Acked-by: Ilias Apalodimas <ilias.apalodimas@linaro.org>
Tariq Toukan June 10, 2021, 7:10 a.m. UTC | #5
On 6/9/2021 1:33 PM, Toke Høiland-Jørgensen wrote:
> The mlx4 driver has rcu_read_lock()/rcu_read_unlock() pairs around XDP

> program invocations. However, the actual lifetime of the objects referred

> by the XDP program invocation is longer, all the way through to the call to

> xdp_do_flush(), making the scope of the rcu_read_lock() too small.
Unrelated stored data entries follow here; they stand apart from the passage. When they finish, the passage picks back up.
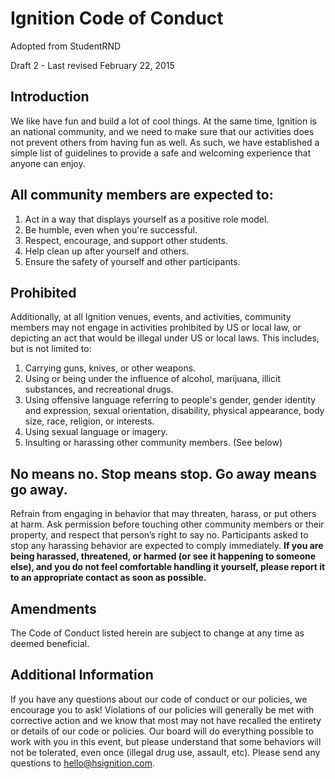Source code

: # Ignition Code of Conduct

Adopted from StudentRND

Draft 2 - Last revised February 22, 2015

## Introduction

We like have fun and build a lot of cool things. At the same time, Ignition is an national community, and we need to make sure that our activities does not prevent others from having fun as well. As such, we have established a simple list of guidelines to provide a safe and welcoming experience that anyone can enjoy.

## All community members are expected to:

1. Act in a way that displays yourself as a positive role model.
1. Be humble, even when you're successful.
1. Respect, encourage, and support other students.
1. Help clean up after yourself and others.
1. Ensure the safety of yourself and other participants.

## Prohibited

Additionally, at all Ignition venues, events, and activities, community members may not engage in activities prohibited by US or local law, or depicting an act that would be illegal under US or local laws. This includes, but is not limited to:

1. Carrying guns, knives, or other weapons.
1. Using or being under the influence of alcohol, marijuana, illicit substances, and recreational drugs.
1. Using offensive language referring to people's gender, gender identity and expression, sexual orientation, disability, physical appearance, body size, race, religion, or interests.
1. Using sexual language or imagery.
1. Insulting or harassing other community members. (See below)

## No means no. Stop means stop. Go away means go away.

Refrain from engaging in behavior that may threaten, harass, or put others at harm. Ask permission before touching other community members or their property, and respect that person’s right to say no. Participants asked to stop any harassing behavior are expected to comply immediately. **If you are being harassed, threatened, or harmed (or see it happening to someone else), and you do not feel comfortable handling it yourself, please report it to an appropriate contact as soon as possible.**

## Amendments

The Code of Conduct listed herein are subject to change at any time as deemed beneficial.

## Additional Information

If you have any questions about our code of conduct or our policies, we encourage you to ask! Violations of our policies will generally be met with corrective action and we know that most may not have recalled the entirety or details of our code or policies. Our board will do everything possible to work with you in this event, but please understand that some behaviors will not be tolerated, even once (illegal drug use, assault, etc). Please send any questions to hello@hsignition.com.
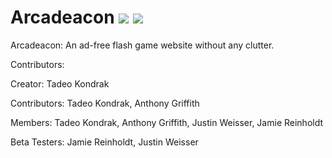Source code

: # Arcadeacon ![](https://img.shields.io/badge/status-incomplete-red.svg) ![](https://img.shields.io/github/issues/Arcadeacon/Arcadeacon.svg)
Arcadeacon: An ad-free flash game website without any clutter.

Contributors:

Creator:
Tadeo Kondrak

Contributors:
Tadeo Kondrak,
Anthony Griffith

Members:
Tadeo Kondrak,
Anthony Griffith,
Justin Weisser,
Jamie Reinholdt

Beta Testers: 
Jamie Reinholdt,
Justin Weisser
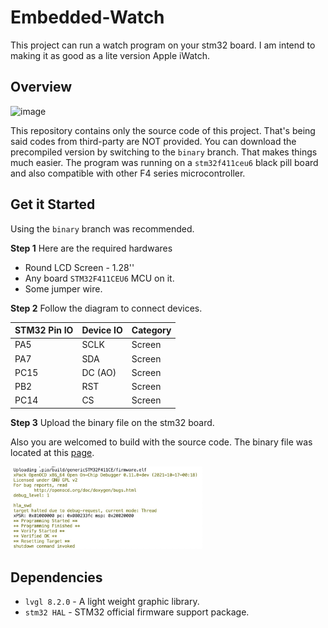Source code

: # Embedded-Watch
This project can run a watch program on your stm32 board. I am intend to making it as good as a lite version Apple iWatch.



## Overview

<img src="./asset/readme_overview.gif" alt="image" width="240" height="240" />



This repository contains only the source code of this project. That's being said codes from third-party are NOT provided. You can download the precompiled version by switching to the `binary` branch. That makes things much easier. The program was running on a `stm32f411ceu6` black pill board and also compatible with other F4 series microcontroller.



## Get it Started



Using the `binary` branch was recommended. 



**Step 1** Here are the required hardwares

- Round LCD Screen - 1.28''
- Any board `STM32F411CEU6` MCU on it.
- Some jumper wire.



**Step 2** Follow the diagram to connect devices.

| STM32 Pin IO | Device IO | Category |
| ------------ | --------- | -------- |
| PA5          | SCLK      | Screen   |
| PA7          | SDA       | Screen   |
| PC15         | DC (AO)   | Screen   |
| PB2          | RST       | Screen   |
| PC14         | CS        | Screen   |



**Step 3** Upload the binary file on the stm32 board.

Also you are welcomed to build with the source code. The binary file was located at this [page]().



<img src="./asset/readme_start_upload.jpg" alt="image2" style="zoom:30%;" />









## Dependencies

- `lvgl 8.2.0` - A light weight graphic library.
- `stm32 HAL` - STM32 official firmware support package.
This

> turns out to be harmless because it all happens in a single NAPI poll

> cycle (and thus under local_bh_disable()), but it makes the rcu_read_lock()

> misleading.

> 

> Rather than extend the scope of the rcu_read_lock(), just get rid of it

> entirely. With the addition of RCU annotations to the XDP_REDIRECT map

> types that take bh execution into account, lockdep even understands this to

> be safe, so there's really no reason to keep it around. Also switch the RCU

> dereferences in the driver loop itself to the _bh variants.

> 

> Cc: Tariq Toukan <tariqt@nvidia.com>

> Signed-off-by: Toke Høiland-Jørgensen <toke@redhat.com>

> ---


Thanks for your patch.
Reviewed-by: Tariq Toukan <tariqt@nvidia.com>


Regards,
Tariq
Alexei Starovoitov June 10, 2021, 6:38 p.m. UTC | #6
On Wed, Jun 9, 2021 at 7:24 AM Toke Høiland-Jørgensen <toke@redhat.com> wrote:
>

> XDP programs are called from a NAPI poll context, which means the RCU

> reference liveness is ensured by local_bh_disable(). Add

> rcu_read_lock_bh_held() as a condition to the RCU checks for map lookups so

> lockdep understands that the dereferences are safe from inside *either* an

> rcu_read_lock() section *or* a local_bh_disable() section. This is done in

> preparation for removing the redundant rcu_read_lock()s from the drivers.

>

> Signed-off-by: Toke Høiland-Jørgensen <toke@redhat.com>

> ---

>  kernel/bpf/hashtab.c  | 21 ++++++++++++++-------

>  kernel/bpf/helpers.c  |  6 +++---

>  kernel/bpf/lpm_trie.c |  6 ++++--

>  3 files changed, 21 insertions(+), 12 deletions(-)

>

> diff --git a/kernel/bpf/hashtab.c b/kernel/bpf/hashtab.c

> index 6f6681b07364..72c58cc516a3 100644

> --- a/kernel/bpf/hashtab.c

> +++ b/kernel/bpf/hashtab.c

> @@ -596,7 +596,8 @@ static void *__htab_map_lookup_elem(struct bpf_map *map, void *key)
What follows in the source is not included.